DATA SECTION: Begin

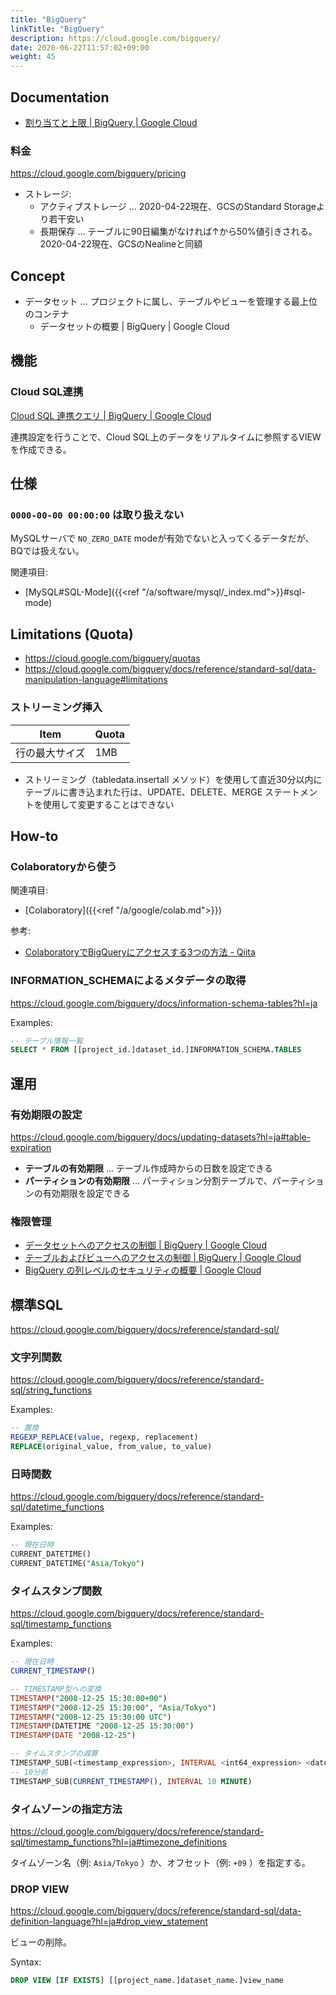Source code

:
 ```yaml
---
title: "BigQuery"
linkTitle: "BigQuery"
description: https://cloud.google.com/bigquery/
date: 2020-06-22T11:57:02+09:00
weight: 45
---
```


## Documentation

- [割り当てと上限 | BigQuery | Google Cloud](https://cloud.google.com/bigquery/quotas?hl=ja)

### 料金

https://cloud.google.com/bigquery/pricing

- ストレージ:
  - アクティブストレージ ... 2020-04-22現在、GCSのStandard Storageより若干安い
  - 長期保存 ... テーブルに90日編集がなければ↑から50%値引きされる。2020-04-22現在、GCSのNealineと同額

## Concept

- データセット ... プロジェクトに属し、テーブルやビューを管理する最上位のコンテナ
  - データセットの概要 | BigQuery | Google Cloud

## 機能
### Cloud SQL連携

[Cloud SQL 連携クエリ | BigQuery | Google Cloud](https://cloud.google.com/bigquery/docs/cloud-sql-federated-queries?hl=ja)

連携設定を行うことで、Cloud SQL上のデータをリアルタイムに参照するVIEWを作成できる。

## 仕様
### `0000-00-00 00:00:00` は取り扱えない

MySQLサーバで `NO_ZERO_DATE` modeが有効でないと入ってくるデータだが、BQでは扱えない。

関連項目:

- [MySQL#SQL-Mode]({{<ref "/a/software/mysql/_index.md">}}#sql-mode)

## Limitations (Quota)

- https://cloud.google.com/bigquery/quotas
- https://cloud.google.com/bigquery/docs/reference/standard-sql/data-manipulation-language#limitations

### ストリーミング挿入

 Item | Quota
------|-------
 行の最大サイズ | 1MB

- ストリーミング（tabledata.insertall メソッド）を使用して直近30分以内にテーブルに書き込まれた行は、UPDATE、DELETE、MERGE ステートメントを使用して変更することはできない

## How-to
### Colaboratoryから使う

関連項目:

- [Colaboratory]({{<ref "/a/google/colab.md">}})

参考:

- [ColaboratoryでBigQueryにアクセスする3つの方法 - Qiita](https://qiita.com/Hyperion13fleet/items/a77ca93a61cb39d50138)

### INFORMATION_SCHEMAによるメタデータの取得

https://cloud.google.com/bigquery/docs/information-schema-tables?hl=ja

Examples:

```sql
-- テーブル情報一覧
SELECT * FROM [[project_id.]dataset_id.]INFORMATION_SCHEMA.TABLES
```

## 運用
### 有効期限の設定

https://cloud.google.com/bigquery/docs/updating-datasets?hl=ja#table-expiration

- **テーブルの有効期限** ... テーブル作成時からの日数を設定できる
- **パーティションの有効期限** ... パーティション分割テーブルで、パーティションの有効期限を設定できる

### 権限管理

- [データセットへのアクセスの制御 | BigQuery | Google Cloud](https://cloud.google.com/bigquery/docs/dataset-access-controls?hl=ja)
- [テーブルおよびビューへのアクセスの制御 | BigQuery | Google Cloud](https://cloud.google.com/bigquery/docs/table-access-controls)
- [BigQuery の列レベルのセキュリティの概要 | Google Cloud](https://cloud.google.com/bigquery/docs/column-level-security-intro?hl=ja)

## 標準SQL

https://cloud.google.com/bigquery/docs/reference/standard-sql/

### 文字列関数

https://cloud.google.com/bigquery/docs/reference/standard-sql/string_functions

Examples:

```sql
-- 置換
REGEXP_REPLACE(value, regexp, replacement)
REPLACE(original_value, from_value, to_value)
```

### 日時関数

https://cloud.google.com/bigquery/docs/reference/standard-sql/datetime_functions

Examples:

```sql
-- 現在日時
CURRENT_DATETIME()
CURRENT_DATETIME("Asia/Tokyo")
```

### タイムスタンプ関数

https://cloud.google.com/bigquery/docs/reference/standard-sql/timestamp_functions

Examples:

```sql
-- 現在日時
CURRENT_TIMESTAMP()

-- TIMESTAMP型への変換
TIMESTAMP("2008-12-25 15:30:00+00")
TIMESTAMP("2008-12-25 15:30:00", "Asia/Tokyo")
TIMESTAMP("2008-12-25 15:30:00 UTC")
TIMESTAMP(DATETIME "2008-12-25 15:30:00")
TIMESTAMP(DATE "2008-12-25")

-- タイムスタンプの減算
TIMESTAMP_SUB(<timestamp_expression>, INTERVAL <int64_expression> <date_part>)
-- 10分前
TIMESTAMP_SUB(CURRENT_TIMESTAMP(), INTERVAL 10 MINUTE)
```

### タイムゾーンの指定方法

https://cloud.google.com/bigquery/docs/reference/standard-sql/timestamp_functions?hl=ja#timezone_definitions

タイムゾーン名（例: `Asia/Tokyo` ）か、オフセット（例: `+09` ）を指定する。

### DROP VIEW

https://cloud.google.com/bigquery/docs/reference/standard-sql/data-definition-language?hl=ja#drop_view_statement

ビューの削除。

Syntax:

```sql
DROP VIEW [IF EXISTS] [[project_name.]dataset_name.]view_name
```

DATA SECTION: End

EXERCISE DETAILS:
Each entry should be repeated exactly as it appears; the pictures stay out.

SOLUTION FOR THIS EXERCISE:
Source code

:
 ```yaml
---
title: "BigQuery"
linkTitle: "BigQuery"
description: https://cloud.google.com/bigquery/
date: 2020-06-22T11:57:02+09:00
weight: 45
---
```


## Documentation

- [割り当てと上限 | BigQuery | Google Cloud](https://cloud.google.com/bigquery/quotas?hl=ja)

### 料金

https://cloud.google.com/bigquery/pricing

- ストレージ:
  - アクティブストレージ ... 2020-04-22現在、GCSのStandard Storageより若干安い
  - 長期保存 ... テーブルに90日編集がなければ↑から50%値引きされる。2020-04-22現在、GCSのNealineと同額

## Concept

- データセット ... プロジェクトに属し、テーブルやビューを管理する最上位のコンテナ
  - データセットの概要 | BigQuery | Google Cloud

## 機能
### Cloud SQL連携

[Cloud SQL 連携クエリ | BigQuery | Google Cloud](https://cloud.google.com/bigquery/docs/cloud-sql-federated-queries?hl=ja)

連携設定を行うことで、Cloud SQL上のデータをリアルタイムに参照するVIEWを作成できる。

## 仕様
### `0000-00-00 00:00:00` は取り扱えない

MySQLサーバで `NO_ZERO_DATE` modeが有効でないと入ってくるデータだが、BQでは扱えない。

関連項目:

- [MySQL#SQL-Mode]({{<ref "/a/software/mysql/_index.md">}}#sql-mode)

## Limitations (Quota)

- https://cloud.google.com/bigquery/quotas
- https://cloud.google.com/bigquery/docs/reference/standard-sql/data-manipulation-language#limitations

### ストリーミング挿入

 Item | Quota
------|-------
 行の最大サイズ | 1MB

- ストリーミング（tabledata.insertall メソッド）を使用して直近30分以内にテーブルに書き込まれた行は、UPDATE、DELETE、MERGE ステートメントを使用して変更することはできない

## How-to
### Colaboratoryから使う

関連項目:

- [Colaboratory]({{<ref "/a/google/colab.md">}})

参考:

- [ColaboratoryでBigQueryにアクセスする3つの方法 - Qiita](https://qiita.com/Hyperion13fleet/items/a77ca93a61cb39d50138)

### INFORMATION_SCHEMAによるメタデータの取得

https://cloud.google.com/bigquery/docs/information-schema-tables?hl=ja

Examples:

```sql
-- テーブル情報一覧
SELECT * FROM [[project_id.]dataset_id.]INFORMATION_SCHEMA.TABLES
```

## 運用
### 有効期限の設定

https://cloud.google.com/bigquery/docs/updating-datasets?hl=ja#table-expiration

- **テーブルの有効期限** ... テーブル作成時からの日数を設定できる
- **パーティションの有効期限** ... パーティション分割テーブルで、パーティションの有効期限を設定できる

### 権限管理

- [データセットへのアクセスの制御 | BigQuery | Google Cloud](https://cloud.google.com/bigquery/docs/dataset-access-controls?hl=ja)
- [テーブルおよびビューへのアクセスの制御 | BigQuery | Google Cloud](https://cloud.google.com/bigquery/docs/table-access-controls)
- [BigQuery の列レベルのセキュリティの概要 | Google Cloud](https://cloud.google.com/bigquery/docs/column-level-security-intro?hl=ja)

## 標準SQL

https://cloud.google.com/bigquery/docs/reference/standard-sql/

### 文字列関数

https://cloud.google.com/bigquery/docs/reference/standard-sql/string_functions

Examples:

```sql
-- 置換
REGEXP_REPLACE(value, regexp, replacement)
REPLACE(original_value, from_value, to_value)
```

### 日時関数

https://cloud.google.com/bigquery/docs/reference/standard-sql/datetime_functions

Examples:

```sql
-- 現在日時
CURRENT_DATETIME()
CURRENT_DATETIME("Asia/Tokyo")
```

### タイムスタンプ関数

https://cloud.google.com/bigquery/docs/reference/standard-sql/timestamp_functions

Examples:

```sql
-- 現在日時
CURRENT_TIMESTAMP()

-- TIMESTAMP型への変換
TIMESTAMP("2008-12-25 15:30:00+00")
TIMESTAMP("2008-12-25 15:30:00", "Asia/Tokyo")
TIMESTAMP("2008-12-25 15:30:00 UTC")
TIMESTAMP(DATETIME "2008-12-25 15:30:00")
TIMESTAMP(DATE "2008-12-25")

-- タイムスタンプの減算
TIMESTAMP_SUB(<timestamp_expression>, INTERVAL <int64_expression> <date_part>)
-- 10分前
TIMESTAMP_SUB(CURRENT_TIMESTAMP(), INTERVAL 10 MINUTE)
```

### タイムゾーンの指定方法

https://cloud.google.com/bigquery/docs/reference/standard-sql/timestamp_functions?hl=ja#timezone_definitions

タイムゾーン名（例: `Asia/Tokyo` ）か、オフセット（例: `+09` ）を指定する。

### DROP VIEW

https://cloud.google.com/bigquery/docs/reference/standard-sql/data-definition-language?hl=ja#drop_view_statement

ビューの削除。

Syntax:

```sql
DROP VIEW [IF EXISTS] [[project_name.]dataset_name.]view_name
```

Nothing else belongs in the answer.